Question

Compute the distance from the point x = (-5,5,2) to the subspace W of R³ consisting of all vectors orthogonal to the vector (1, 3, -2).

Answer 1

Let (p,q,r) be an arbitrary vector orthogonal to the vector (1, 3, -2).Then (p,q,r).(1,3,-2) = 0 or, p+3q-rz = 0 or, p = -3q+2r.

Then (p,q,r) = (-3q+2r,q,r) = q(-3,1,0)+r(2,0,1). It means that (p,q,r) is a linear combination of 2 linearly independent vectors (-3,1,0), (2,0,1). Hence W = span {(-3,1,0), (2,0,1)}.
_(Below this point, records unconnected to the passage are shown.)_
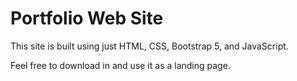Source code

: # Portfolio Web Site

This site is built using just HTML, CSS, Bootstrap 5, and JavaScript. 

Feel free to download in and use it as a landing page. 
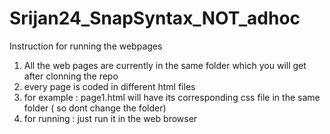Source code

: # Srijan24_SnapSyntax_NOT_adhoc



Instruction for running the webpages

1. All the web pages are currently in the same folder which you will get after clonning the repo
2. every page is coded in different html files
3. for example : page1.html will have its corresponding css file in the same folder ( so dont change the folder)
4. for running :
  just run it in the web browser
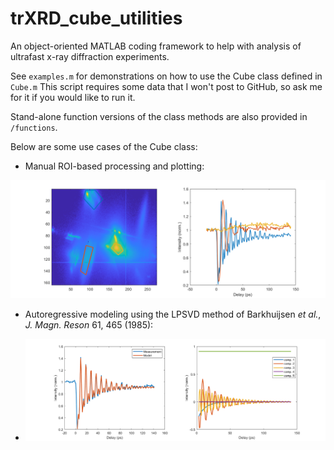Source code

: # trXRD_cube_utilities
An object-oriented MATLAB coding framework to help with analysis of ultrafast x-ray diffraction experiments.

See `examples.m` for demonstrations on how to use the Cube class defined in `Cube.m` This script requires some data that I won't post to GitHub, so ask me for it if you would like to run it.

Stand-alone function versions of the class methods are also provided in `/functions`.

Below are some use cases of the Cube class:

- Manual ROI-based processing and plotting:

![Alt text](images/rois.png)

- Autoregressive modeling using the LPSVD method of Barkhuijsen *et al.*, *J. Magn. Reson* 61, 465 (1985):

- ![Alt text](images/LPSVD.png)
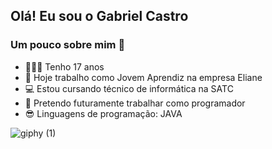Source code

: ## Olá! Eu sou o Gabriel Castro

###  Um pouco sobre mim 👦
- 🙋🏻‍♂️ Tenho 17 anos
- 🔭 Hoje trabalho como Jovem Aprendiz na empresa Eliane
- 💻 Estou cursando técnico de informática na SATC
- 🧐 Pretendo futuramente trabalhar como programador
- 😎 Linguagens de programação: JAVA

![giphy (1)](https://user-images.githubusercontent.com/110572481/182738002-e046ab6b-075f-496d-8b63-6603609ba3c9.gif)

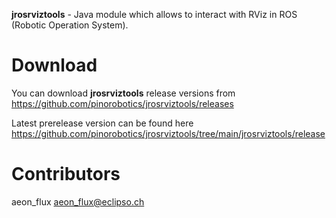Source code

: **jrosrviztools** - Java module which allows to interact with RViz in ROS (Robotic Operation System).

# Download

You can download **jrosrviztools** release versions from <https://github.com/pinorobotics/jrosrviztools/releases>

Latest prerelease version can be found here <https://github.com/pinorobotics/jrosrviztools/tree/main/jrosrviztools/release>

# Contributors

aeon_flux <aeon_flux@eclipso.ch>
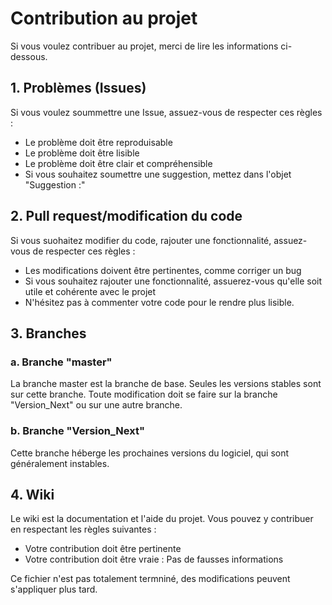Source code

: # Contribution au projet
Si vous voulez contribuer au projet, merci de lire les informations ci-dessous.
## 1. Problèmes (Issues)
Si vous voulez soummettre une Issue, assuez-vous de respecter ces règles :
* Le problème doit être reproduisable
* Le problème doit être lisible
* Le problème doit être clair et compréhensible
* Si vous souhaitez soumettre une suggestion, mettez dans l'objet "Suggestion :"

## 2. Pull request/modification du code
Si vous suohaitez modifier du code, rajouter une fonctionnalité, assuez-vous de respecter ces règles :
* Les modifications doivent être pertinentes, comme corriger un bug
* Si vous souhaitez rajouter une fonctionnalité, assuerez-vous qu'elle soit utile et cohérente avec le projet
* N'hésitez pas à commenter votre code pour le rendre plus lisible.

## 3. Branches
### a. Branche "master"
La branche master est la branche de base. Seules les versions stables sont sur cette branche.
Toute modification doit se faire sur la branche "Version_Next" ou sur une autre branche.

### b. Branche "Version_Next"
Cette branche héberge les prochaines versions du logiciel, qui sont généralement instables.

## 4. Wiki
Le wiki est la documentation et l'aide du projet. Vous pouvez y contribuer en respectant les règles suivantes :
* Votre contribution doit être pertinente
* Votre contribution doit être vraie : Pas de fausses informations

Ce fichier n'est pas totalement termniné, des modifications peuvent s'appliquer plus tard.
Now, let u = (-3,1,0) and v = (2,0,1).

We have proj_u (x) = [(x.u)/(u.u)]u = [(15+5+0)/(9+1+0)]u = 2u = 2(-3,1,0)= (-6,2,0) and proj_v(x) = [(x.v)/(v.v)]v =[(-10+0+2)/(4+0+1)]v = -(8/5) (2,0,1) = (-16/5,0,-8/5).

Then proj_W(x) = proj_u (x)+ proj_v (x) = (-6,2,0)+ (-16/5,0,-8/5) = (-46/5, 2, -8/5) = y (say)

Since proj_W(x) is closest to x in W, hence the distance from the point X= (-5,5,2) to the subspace W of R³ , hence the required distance is || x-y|| = || ( -5,5,2)-(-46/5, 2, -8/5)|| =||( 21/5, 3,18/5)|| = √(441/25+ 9+324/25) = √(990/25) = (3/5)√110.